Mlliyet Milliyet Blog Milliyet Blog
 
Facebook Connect
Blog Kategorileri
 
 

Türkiyeyi Etkileyen iç ve dış politika sorunları

http://blog.milliyet.com.tr/sakin02

09 Ekim '11

 
Kategori
Siyaset
 

Oradan, buradan

Oradan, buradan
 

Siyasetle uğraştıklarını söyleyenlerin, hergün ayni konuda başka şeyler söylemelerinden ve hepsine kendilerine göre ikna edici gerekçe bulmalarından öylesine sıkıldım ki, bugün doğrudan her hangi bir konuya değinmeyeceğim. Dedik ya oradan buradan.

Başbakan Erdoğan annesini kaybetti. Aile büyüklerinin kaybı herzaman zordur ve yaş kaç olursa olsun erkendir. Başbakanın acısını anlıyorum, allah sabır versin.
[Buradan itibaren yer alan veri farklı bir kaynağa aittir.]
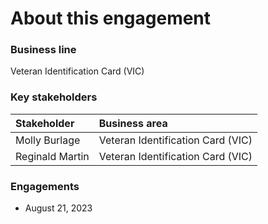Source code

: # About this engagement

### Business line

Veteran Identification Card (VIC)

### Key stakeholders

|Stakeholder|Business area|
|:--|:--|
|Molly Burlage|Veteran Identification Card (VIC)|
|Reginald Martin|Veteran Identification Card (VIC)|

### Engagements

* August 21, 2023

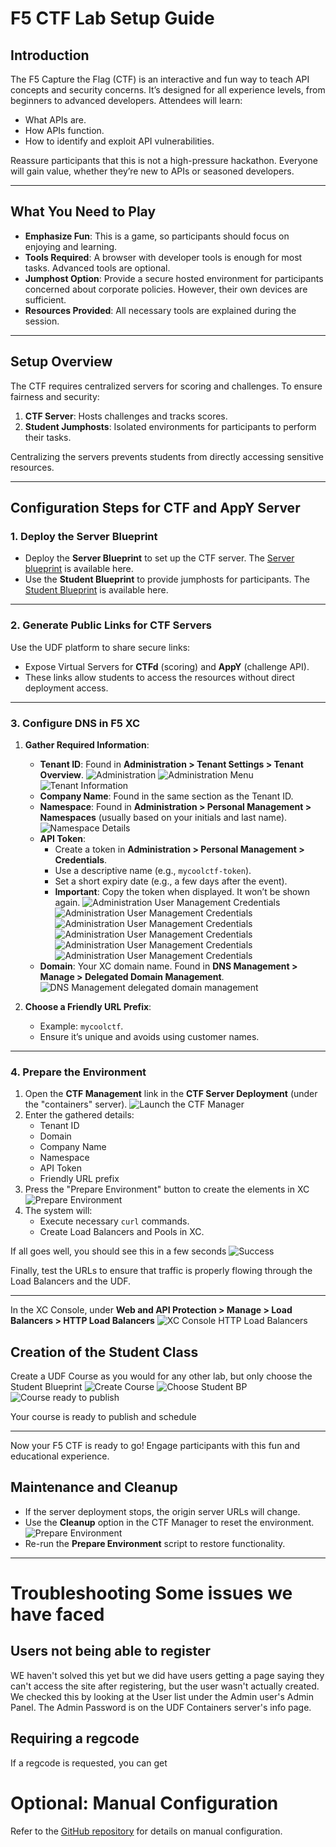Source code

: # F5 CTF Lab Setup Guide

## Introduction
The F5 Capture the Flag (CTF) is an interactive and fun way to teach API concepts and security concerns. It’s designed for all experience levels, from beginners to advanced developers. Attendees will learn:
- What APIs are.
- How APIs function.
- How to identify and exploit API vulnerabilities.

Reassure participants that this is not a high-pressure hackathon. Everyone will gain value, whether they’re new to APIs or seasoned developers.

---

## What You Need to Play
- **Emphasize Fun**: This is a game, so participants should focus on enjoying and learning.
- **Tools Required**: A browser with developer tools is enough for most tasks. Advanced tools are optional.
- **Jumphost Option**: Provide a secure hosted environment for participants concerned about corporate policies. However, their own devices are sufficient.
- **Resources Provided**: All necessary tools are explained during the session.

---

## Setup Overview
The CTF requires centralized servers for scoring and challenges. To ensure fairness and security:
1. **CTF Server**: Hosts challenges and tracks scores.
2. **Student Jumphosts**: Isolated environments for participants to perform their tasks.

Centralizing the servers prevents students from directly accessing sensitive resources.

---

## Configuration Steps for CTF and AppY Server

### 1. Deploy the Server Blueprint
- Deploy the **Server Blueprint** to set up the CTF server.  The [Server blueprint](https://udf.f5.com/b/3e69d283-0b47-497b-9250-e95359bbdebc#documentation) is available here.
- Use the **Student Blueprint** to provide jumphosts for participants.  The [Student Blueprint](https://udf.f5.com/b/c8224624-6073-4e6c-b61b-824780e4b6e0#documentation) is available here.

---

### 2. Generate Public Links for CTF Servers
Use the UDF platform to share secure links:
- Expose Virtual Servers for **CTFd** (scoring) and **AppY** (challenge API).
- These links allow students to access the resources without direct deployment access.

---

### 3. Configure DNS in F5 XC
1. **Gather Required Information**:
   - **Tenant ID**: Found in **Administration > Tenant Settings > Tenant Overview**.
   ![Administration](https://github.com/pmscheffler/ctf-scripts/blob/main/webinterface/static/ctf-instructions-_12.png?raw=true)
   ![Administration Menu](https://github.com/pmscheffler/ctf-scripts/blob/main/webinterface/static/ctf-instructions-_11.png?raw=true)
   ![Tenant Information](https://github.com/pmscheffler/ctf-scripts/blob/main/webinterface/static/ctf-instructions-_14.png?raw=true)
   - **Company Name**: Found in the same section as the Tenant ID.
   - **Namespace**: Found in **Administration > Personal Management > Namespaces** (usually based on your initials and last name).
   ![Namespace Details](https://github.com/pmscheffler/ctf-scripts/blob/main/webinterface/static/ctf-instructions-_1.png?raw=true)
   - **API Token**: 
     - Create a token in **Administration > Personal Management > Credentials**.
     - Use a descriptive name (e.g., `mycoolctf-token`).
     - Set a short expiry date (e.g., a few days after the event).
     - **Important**: Copy the token when displayed. It won’t be shown again.
     ![Administration User Management Credentials](https://github.com/pmscheffler/ctf-scripts/blob/main/webinterface/static/ctf-instructions-_10.png?raw=true)
     ![Administration User Management Credentials](https://github.com/pmscheffler/ctf-scripts/blob/main/webinterface/static/ctf-instructions-_9.png?raw=true)
     ![Administration User Management Credentials](https://github.com/pmscheffler/ctf-scripts/blob/main/webinterface/static/ctf-instructions-_8.png?raw=true)
     ![Administration User Management Credentials](https://github.com/pmscheffler/ctf-scripts/blob/main/webinterface/static/ctf-instructions-_7.png?raw=true)
     ![Administration User Management Credentials](https://github.com/pmscheffler/ctf-scripts/blob/main/webinterface/static/ctf-instructions-_6.png?raw=true)
     ![Administration User Management Credentials](https://github.com/pmscheffler/ctf-scripts/blob/main/webinterface/static/ctf-instructions-_5.png?raw=true)
   - **Domain**: Your XC domain name. Found in **DNS Management > Manage > Delegated Domain Management**.
   ![DNS Management delegated domain management](https://github.com/pmscheffler/ctf-scripts/blob/main/webinterface/static/ctf-instructions-_3.png?raw=true)

2. **Choose a Friendly URL Prefix**:
   - Example: `mycoolctf`.
   - Ensure it’s unique and avoids using customer names.

---

### 4. Prepare the Environment
1. Open the **CTF Management** link in the **CTF Server Deployment** (under the "containers" server).
![Launch the CTF Manager](https://github.com/pmscheffler/ctf-scripts/blob/main/webinterface/static/ctf-instructions-_15.png?raw=true)
2. Enter the gathered details:
   - Tenant ID
   - Domain
   - Company Name
   - Namespace
   - API Token
   - Friendly URL prefix
3. Press the "Prepare Environment" button to create the elements in XC
![Prepare Environment](https://github.com/pmscheffler/ctf-scripts/blob/main/webinterface/static/ctf-instructions-_16.png?raw=true)
3. The system will:
   - Execute necessary `curl` commands.
   - Create Load Balancers and Pools in XC.

If all goes well, you should see this in a few seconds
![Success](https://github.com/pmscheffler/ctf-scripts/blob/main/webinterface/static/ctf-instructions-_18.png?raw=true)

Finally, test the URLs to ensure that traffic is properly flowing through the Load Balancers and the UDF.

---

In the XC Console, under **Web and API Protection > Manage > Load Balancers > HTTP Load Balancers**
![XC Console HTTP Load Balancers](https://github.com/pmscheffler/ctf-scripts/blob/main/webinterface/static/ctf-instructions-_19.png?raw=true)


## Creation of the Student Class

Create a UDF Course as you would for any other lab, but only choose the Student Blueprint
![Create Course](https://github.com/pmscheffler/ctf-scripts/blob/main/webinterface/static/ctf-instructions-_20.png?raw=true)
![Choose Student BP](https://github.com/pmscheffler/ctf-scripts/blob/main/webinterface/static/ctf-instructions-_21.png?raw=true)
![Course ready to publish](https://github.com/pmscheffler/ctf-scripts/blob/main/webinterface/static/ctf-instructions-_22.png?raw=true)

Your course is ready to publish and schedule

---

Now your F5 CTF is ready to go! Engage participants with this fun and educational experience.

## Maintenance and Cleanup
- If the server deployment stops, the origin server URLs will change.
- Use the **Cleanup** option in the CTF Manager to reset the environment.
![Prepare Environment](https://github.com/pmscheffler/ctf-scripts/blob/main/webinterface/static/ctf-instructions-_17.png?raw=true)
- Re-run the **Prepare Environment** script to restore functionality.

---

# Troubleshooting Some issues we have faced

## Users not being able to register
WE haven't solved this yet but we did have users getting a page saying they can't access the site after registering, but the user wasn't actually created.
We checked this by looking at the User list under the Admin user's Admin Panel.  The Admin Password is on the UDF Containers server's info page.

## Requiring a regcode
If a regcode is requested, you can get 

# Optional: Manual Configuration
Refer to the [GitHub repository](https://github.com/pmscheffler/ctf-scripts) for details on manual configuration.

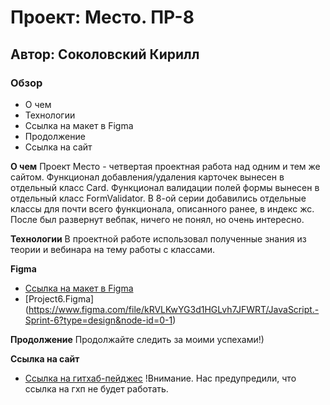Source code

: # Проект: Место. ПР-8
## Автор: Соколовский Кирилл

### Обзор

* О чем
* Технологии
* Ссылка на макет в Figma
* Продолжение
* Ссылка на сайт

**О чем**
Проект Место - четвертая проектная работа над одним и тем же сайтом. Функционал добавления/удаления карточек вынесен в отдельный класс Card. Функционал валидации полей формы вынесен в отдельный класс FormValidator. В 8-ой серии добавились отдельные классы для почти всего функционала, описанного ранее, в индекс жс.
После был развернут вебпак, ничего не понял, но очень интересно.

**Технологии**
В проектной работе использовал полученные знания из теории и вебинара на тему работы с классами.

**Figma**

* [Ссылка на макет в Figma](https://www.figma.com/file/bjyvbKKJN2naO0ucURl2Z0/JavaScript.-Sprint-5?node-id=50160-172&t=5N96DaU5qR9Y0jZD-0)
* [Project6.Figma] (https://www.figma.com/file/kRVLKwYG3d1HGLvh7JFWRT/JavaScript.-Sprint-6?type=design&node-id=0-1)

**Продолжение**
Продолжайте следить за моими успехами!)

**Ссылка на сайт**
* [Ссылка на гитхаб-пейджес](https://ksokolovsky.github.io/mesto/)
!Внимание. Нас предупредили, что ссылка на гхп не будет работать.






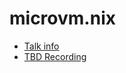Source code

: # microvm.nix

* [Talk info](https://talks.nixcon.org/nixcon-2023/talk/RNTYJF/)
* [TBD Recording]()
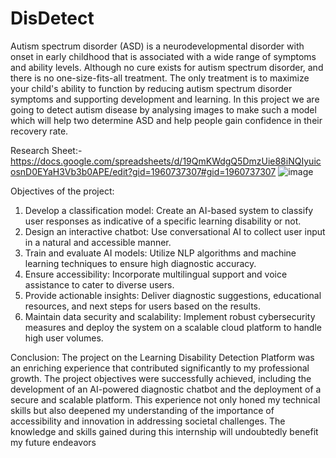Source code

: # DisDetect
Autism spectrum disorder (ASD) is a neurodevelopmental disorder with onset in early childhood that is associated with a wide range of symptoms and ability levels. Although no cure exists for autism spectrum disorder, and there is no one-size-fits-all treatment. The only treatment is to maximize your child's ability to function by reducing autism spectrum disorder symptoms and supporting development and learning. In this project we are going to detect autism disease by analysing images to make such a model which will help two determine ASD and help people gain confidence in their recovery rate.

Research Sheet:-https://docs.google.com/spreadsheets/d/19QmKWdgQ5DmzUie88iNQIyuicosnD0EYaH3Vb3b0APE/edit?gid=1960737307#gid=1960737307
![image](https://github.com/user-attachments/assets/e8991d25-86d4-43e8-ba49-a61ff37a2acf)


Objectives of the project:
1.	Develop a classification model: Create an AI-based system to classify user responses as indicative of a specific learning disability or not.
2.	Design an interactive chatbot: Use conversational AI to collect user input in a natural and accessible manner.
3.	Train and evaluate AI models: Utilize NLP algorithms and machine learning techniques to ensure high diagnostic accuracy.
4.	Ensure accessibility: Incorporate multilingual support and voice assistance to cater to diverse users.
5.	Provide actionable insights: Deliver diagnostic suggestions, educational resources, and next steps for users based on the results.
6.	Maintain data security and scalability: Implement robust cybersecurity measures and deploy the system on a scalable cloud platform to handle high user volumes.

Conclusion:
The project on the Learning Disability Detection Platform was an enriching experience that contributed significantly to my professional growth. The project objectives were successfully achieved, including the development of an AI-powered diagnostic chatbot and the deployment of a secure and scalable platform. This experience not only honed my technical skills but also deepened my understanding of the importance of accessibility and innovation in addressing societal challenges. The knowledge and skills gained during this internship will undoubtedly benefit my future endeavors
Aileden herhangi birinin kaybıda zordur hele bu kayıp evlatsa, daha da zordur. Hergün, davulla zurnayla uğurladıkları evlatlarının şehit haberini alan anne ve babalar için durum pek mi kolaydır. Evet, görevdir, vatan hizmetidir, şehitte olunur, gazide. Ancak siyaset kurumunun asli görevi bu çatışmaları önlemek değil midir? En acıtanı ise demokrasi, kişisel özgürlükler ve benzeri ulvi kavramlar için tedbir alınmakta geçikilmesi değil midir? Evlatlarını bilmedikleri, hiç görmedikleri bir dağın başında şehit veren bütün anne ve babalara da sabırlar dilerim. 

TBMM de TSK nın yurt dışında kullanımına ilişkin tezkere kabul edildi. Hepsi iyi de AKP Hükümeti bunun kullanılmasına ne zaman karar verecek. Önümüz kış, şartlar dahada zorlaşacak. Emin olduğum nokta TSK nın çok soğuk da bile verilen görevi yapabileceği. Ancak doğal olarak vereceği zayiat büyük olacaktır. Bu da siyasetin yanlış hesaplarından birisi. Daha ılık havalarda hedefleri ve kapsamı geniş tutulmuş bir sınır dışı harekat, pkk nın kuzey Irak yapılanmasını çökertebilirdi. Tümüyle temizler demek çok zor, bunu ancak basının bir bölümünün yandaş medya adını taktıkları gurup söyler. Terörle mücadelede bir faaliyeti bitirmek yoktur, sadece rahat hareket edemeyeceği marjinal hale getirebilirsiniz. Bazı anlı şanlı köşe yazarlarının olayı siyasete bırakın silahla bir şey çözülmez görüşlerinin başlama noktası burasıdır. Yoksa lojistik desteği ve eğitimi tamam üstelik Parlementoda siyasi desteği olan bir güruhla masa başına oturamazsınız. Eğer yanılıp oturursanız isteklerin tamamını kabul etmek zorunda kalırsınız ki bu yürürlükteki Anayasanın ilk üç maddesine aykırıdır ve bu üç maddeyi değiştirecek siyasetçi bu ülkede barınamaz tekrar seçim de kazanamaz. Hani derler ya '' o iş zor biraz'', işte ona benzer bir şey. Kimse hayal görmemeli...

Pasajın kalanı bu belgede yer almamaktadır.